# Asus Striker Extreme lcd poster blinking



## LiveOrDie (May 19, 2007)

Hi can some one please help me i got a new board last week Striker Extreme just wanted to no if the back lcd poster is aspost to blink when your in windows it only dose it if i over clock or use the nos but ones you do over clock in the bios it dosn't stop blinking even if you put i back the the stock speed any input would be a big help


----------



## Fox34 (May 21, 2007)

Do you mean you have Debug LED's or screen on your board? (I cant really figure out where your looking)


----------



## Exeodus (May 21, 2007)

My Crosshair does the same thing, and i am overclocking.  I'm assuming that this is normal


----------



## ace80 (May 21, 2007)

I have (being RMA'd) the Asus Commando which also has the lcd poster, and have never noticed it blinking at stock or oc'd. For me there's an option in bios "lcd poster - enabled/disabled" , if its there try that. The only thing i noticed it did was either keeps the back light on permanently or only on during bios screen.


----------



## LiveOrDie (May 21, 2007)

*live or die*

its the lcd poster light on the back of the board and iv tried turning  it off in the bios but it still blinks but only when i overclock or use the nos then it never stops blinking but its only in windows the only way i did stop it was reinstalling windows again thanks for the replys


----------



## technicks (May 21, 2007)

Try to type normal.   So people can read what you are talking about.


----------



## theonetruewill (May 21, 2007)

technicks said:


> Try to type normal.   So people can read what you are talking about.

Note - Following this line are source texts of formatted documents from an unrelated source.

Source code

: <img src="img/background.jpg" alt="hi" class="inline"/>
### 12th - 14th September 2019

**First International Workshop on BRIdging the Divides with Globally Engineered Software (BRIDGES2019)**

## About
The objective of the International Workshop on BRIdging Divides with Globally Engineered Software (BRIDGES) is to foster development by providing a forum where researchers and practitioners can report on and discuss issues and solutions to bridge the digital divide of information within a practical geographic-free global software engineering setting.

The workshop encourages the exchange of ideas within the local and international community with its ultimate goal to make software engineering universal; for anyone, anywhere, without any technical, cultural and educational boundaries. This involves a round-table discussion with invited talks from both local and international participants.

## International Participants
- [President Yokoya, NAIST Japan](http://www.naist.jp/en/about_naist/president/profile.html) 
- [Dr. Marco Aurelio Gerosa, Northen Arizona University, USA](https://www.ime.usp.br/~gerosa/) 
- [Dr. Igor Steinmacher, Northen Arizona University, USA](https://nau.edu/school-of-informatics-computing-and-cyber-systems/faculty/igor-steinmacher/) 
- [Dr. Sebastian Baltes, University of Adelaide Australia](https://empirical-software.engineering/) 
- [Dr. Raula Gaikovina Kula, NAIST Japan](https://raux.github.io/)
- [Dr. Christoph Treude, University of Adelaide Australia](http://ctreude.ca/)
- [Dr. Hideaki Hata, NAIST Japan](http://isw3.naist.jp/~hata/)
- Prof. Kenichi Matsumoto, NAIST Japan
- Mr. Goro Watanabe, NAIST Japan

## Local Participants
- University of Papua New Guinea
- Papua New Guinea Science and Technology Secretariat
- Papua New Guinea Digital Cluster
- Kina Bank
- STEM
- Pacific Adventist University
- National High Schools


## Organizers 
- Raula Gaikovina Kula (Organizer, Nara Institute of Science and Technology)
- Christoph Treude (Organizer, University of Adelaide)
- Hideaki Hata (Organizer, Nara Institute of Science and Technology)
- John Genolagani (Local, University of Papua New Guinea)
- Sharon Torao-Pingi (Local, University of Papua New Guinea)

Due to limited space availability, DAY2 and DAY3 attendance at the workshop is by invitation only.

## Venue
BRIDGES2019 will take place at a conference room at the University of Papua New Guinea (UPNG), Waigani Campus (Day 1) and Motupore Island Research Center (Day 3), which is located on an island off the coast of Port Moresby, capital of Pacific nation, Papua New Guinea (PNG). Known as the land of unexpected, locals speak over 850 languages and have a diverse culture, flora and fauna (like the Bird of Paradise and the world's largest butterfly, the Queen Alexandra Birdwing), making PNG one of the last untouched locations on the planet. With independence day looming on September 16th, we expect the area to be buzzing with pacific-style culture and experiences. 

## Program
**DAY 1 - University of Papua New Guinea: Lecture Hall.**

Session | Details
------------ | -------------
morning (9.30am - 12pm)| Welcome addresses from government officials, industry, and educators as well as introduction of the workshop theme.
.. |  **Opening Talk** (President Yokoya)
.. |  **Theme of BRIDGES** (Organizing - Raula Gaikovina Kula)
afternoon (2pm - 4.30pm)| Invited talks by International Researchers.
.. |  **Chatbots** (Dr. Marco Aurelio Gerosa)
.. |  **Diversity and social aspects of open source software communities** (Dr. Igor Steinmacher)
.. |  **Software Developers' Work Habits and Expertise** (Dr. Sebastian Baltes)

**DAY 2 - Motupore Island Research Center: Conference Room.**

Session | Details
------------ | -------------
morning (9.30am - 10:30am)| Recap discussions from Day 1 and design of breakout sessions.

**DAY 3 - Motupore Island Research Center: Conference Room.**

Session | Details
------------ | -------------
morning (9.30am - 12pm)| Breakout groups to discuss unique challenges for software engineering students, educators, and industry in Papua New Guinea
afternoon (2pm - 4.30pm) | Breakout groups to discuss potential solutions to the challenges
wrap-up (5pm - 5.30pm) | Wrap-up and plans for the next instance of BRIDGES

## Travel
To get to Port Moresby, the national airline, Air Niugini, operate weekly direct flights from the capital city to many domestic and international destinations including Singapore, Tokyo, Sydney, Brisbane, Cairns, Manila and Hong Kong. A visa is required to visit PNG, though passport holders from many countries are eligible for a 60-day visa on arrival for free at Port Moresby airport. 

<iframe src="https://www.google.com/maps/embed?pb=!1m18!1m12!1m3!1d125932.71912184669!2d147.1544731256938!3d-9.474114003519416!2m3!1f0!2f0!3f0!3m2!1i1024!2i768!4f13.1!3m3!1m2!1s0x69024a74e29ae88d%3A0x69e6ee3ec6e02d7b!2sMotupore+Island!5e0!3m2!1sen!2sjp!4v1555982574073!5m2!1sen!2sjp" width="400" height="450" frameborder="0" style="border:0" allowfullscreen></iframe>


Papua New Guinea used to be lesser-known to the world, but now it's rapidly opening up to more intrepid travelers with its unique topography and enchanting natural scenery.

I think it's more about the lack of any punctuation or grammar.


----------



## technicks (May 21, 2007)

That's what it's called.


----------



## LiveOrDie (May 22, 2007)

sorry is this beter if any one can tell me what its means when the lcd poster is blinking only in windows and only when i change the cpu settings in the bios then start windows it must mean some thing


----------



## Ketxxx (May 22, 2007)

LCD poster did that with my crosshair. I'm sure 0203 it didnt happen, and 0306 too I think. First step would be to flash your BIOS back to an older version, clear CMOS then power up and see if its stopped blinking. It appears to be a slight bug that crept in to later BIOS revisions, not an issue, but irritating.


----------



## LiveOrDie (May 22, 2007)

thank for all your help i will try that as so as i can find the old bios


----------



## LiveOrDie (May 23, 2007)

It took me 3 hour but i Finley found what was making the back lcd post light blink it was a program running in the background called ASUS ACPI Cneter any one herd of it and whats it for


----------